I can see a couple of issues in your code,
First:
let promises = accounts.map(acc => async () => await sqsClient.sendMessage({
QueueUrl: queueUrl,
MessageBody: JSON.stringify(acc),
DelaySeconds: 10,
})
);
You're abusing async / await. Always bear in mind await will wait until your promise is resolved before continuing with the next one, in this case whenever you map the array promises and call each function item it will wait for the promise wrapped by that function before continuing, which is bad. Since you're only interested in getting the promises back, you could simply do this instead:
const promises = accounts.map(acc => () => sqsClient.sendMessage({
QueueUrl: queueUrl,
MessageBody: JSON.stringify(acc),
DelaySeconds: 10,
})
);
Now, for the second part, your eachLimit implementation looks wrong and very verbose, I've refactored it with help of es6-promise-pool to handle the concurrency limit for you:
const PromisePool = require('es6-promise-pool')

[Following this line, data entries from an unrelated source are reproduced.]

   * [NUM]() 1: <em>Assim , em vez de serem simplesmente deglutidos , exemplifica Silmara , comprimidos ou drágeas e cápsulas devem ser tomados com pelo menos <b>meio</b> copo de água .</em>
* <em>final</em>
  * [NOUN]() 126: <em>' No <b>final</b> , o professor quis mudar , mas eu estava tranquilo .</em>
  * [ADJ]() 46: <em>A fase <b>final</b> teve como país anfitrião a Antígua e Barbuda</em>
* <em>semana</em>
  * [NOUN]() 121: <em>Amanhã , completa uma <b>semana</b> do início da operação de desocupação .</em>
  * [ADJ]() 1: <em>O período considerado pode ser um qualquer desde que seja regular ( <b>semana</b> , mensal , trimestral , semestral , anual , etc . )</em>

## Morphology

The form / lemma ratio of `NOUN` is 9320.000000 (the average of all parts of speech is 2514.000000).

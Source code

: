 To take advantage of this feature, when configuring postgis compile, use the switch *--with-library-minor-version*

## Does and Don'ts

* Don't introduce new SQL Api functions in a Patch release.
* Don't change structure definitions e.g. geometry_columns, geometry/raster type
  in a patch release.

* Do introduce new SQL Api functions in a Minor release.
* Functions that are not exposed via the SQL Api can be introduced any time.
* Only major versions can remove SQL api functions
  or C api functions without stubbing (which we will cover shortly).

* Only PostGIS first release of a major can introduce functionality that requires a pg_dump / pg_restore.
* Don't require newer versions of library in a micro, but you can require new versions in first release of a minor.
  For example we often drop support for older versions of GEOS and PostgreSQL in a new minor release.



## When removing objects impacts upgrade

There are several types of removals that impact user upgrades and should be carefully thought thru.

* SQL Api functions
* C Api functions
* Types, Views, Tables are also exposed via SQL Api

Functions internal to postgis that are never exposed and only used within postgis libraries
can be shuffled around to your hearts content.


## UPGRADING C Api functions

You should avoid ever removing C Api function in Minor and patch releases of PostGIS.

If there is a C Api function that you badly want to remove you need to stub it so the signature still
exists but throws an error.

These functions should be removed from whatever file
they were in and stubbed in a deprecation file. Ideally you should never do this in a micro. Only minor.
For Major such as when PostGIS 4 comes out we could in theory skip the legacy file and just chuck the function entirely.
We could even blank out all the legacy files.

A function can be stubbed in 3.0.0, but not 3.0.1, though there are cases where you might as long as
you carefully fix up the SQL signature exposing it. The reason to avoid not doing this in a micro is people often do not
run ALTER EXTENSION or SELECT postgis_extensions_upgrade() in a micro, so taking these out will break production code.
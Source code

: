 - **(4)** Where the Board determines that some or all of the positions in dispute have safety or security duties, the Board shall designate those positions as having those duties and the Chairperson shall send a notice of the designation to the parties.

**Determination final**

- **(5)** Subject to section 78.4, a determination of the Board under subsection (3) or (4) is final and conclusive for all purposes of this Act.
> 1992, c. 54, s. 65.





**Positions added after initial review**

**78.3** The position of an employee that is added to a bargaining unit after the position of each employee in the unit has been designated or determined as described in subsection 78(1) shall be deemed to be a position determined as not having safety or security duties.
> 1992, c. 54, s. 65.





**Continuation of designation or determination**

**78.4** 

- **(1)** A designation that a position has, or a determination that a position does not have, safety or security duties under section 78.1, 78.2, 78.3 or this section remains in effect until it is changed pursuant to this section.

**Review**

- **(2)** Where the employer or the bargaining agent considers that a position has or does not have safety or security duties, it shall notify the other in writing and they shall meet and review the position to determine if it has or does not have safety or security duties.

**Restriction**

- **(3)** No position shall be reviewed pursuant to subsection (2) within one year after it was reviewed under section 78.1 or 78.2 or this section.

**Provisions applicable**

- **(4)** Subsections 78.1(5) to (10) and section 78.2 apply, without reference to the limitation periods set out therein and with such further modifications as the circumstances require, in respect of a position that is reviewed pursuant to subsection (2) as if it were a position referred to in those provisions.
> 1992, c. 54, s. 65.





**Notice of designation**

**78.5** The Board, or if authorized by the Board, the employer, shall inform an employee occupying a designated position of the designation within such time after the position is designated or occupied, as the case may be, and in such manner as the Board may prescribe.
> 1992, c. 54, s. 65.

function eachLimit(promiseFuncs, limit) {
const promiseProducer = function () {
while(promiseFuncs.length) {
const promiseFunc = promiseFuncs.shift();
return promiseFunc();
}
return null;
}
const pool = new PromisePool(promiseProducer, limit)
const poolPromise = pool.start();
return poolPromise;
}
Lastly, but very important, have a look at SQS Limits, SQS FIFO has up to 300 sends / sec. Since you are processing 5k items, you could probably up your concurrency limit to 5k / (300 + 50) , approx 15. The 50 could be any positive number, just to move away from the limit a bit.
Also, considering using SendMessageBatch which you could have much more throughput and reach 3k sends / sec.
EDIT
As I suggested above, using sendMessageBatch the throughput is much better, so I've refactored the code mapping your promises to support sendMessageBatch:
function chunkArray(myArray, chunk_size){
var index = 0;
var arrayLength = myArray.length;
var tempArray = [];
for (index = 0; index < arrayLength; index += chunk_size) {
myChunk = myArray.slice(index, index+chunk_size);
tempArray.push(myChunk);
}
return tempArray;
}
const groupedAccounts = chunkArray(accounts, 10);
const promiseFuncs = groupedAccounts.map(accountsGroup => {
const messages = accountsGroup.map((acc,i) => {
return {
Id: `pos_${i}`,
MessageBody: JSON.stringify(acc),
DelaySeconds: 10
}
});
return () => sqsClient.sendMessageBatch({
Entries: messages,
QueueUrl: queueUrl
})
});
Then you can call eachLimit as usual:
const result = await eachLimit(promiseFuncs, 3);
The difference now is every promise processed will send a batch of messages of size n (10 in the example above).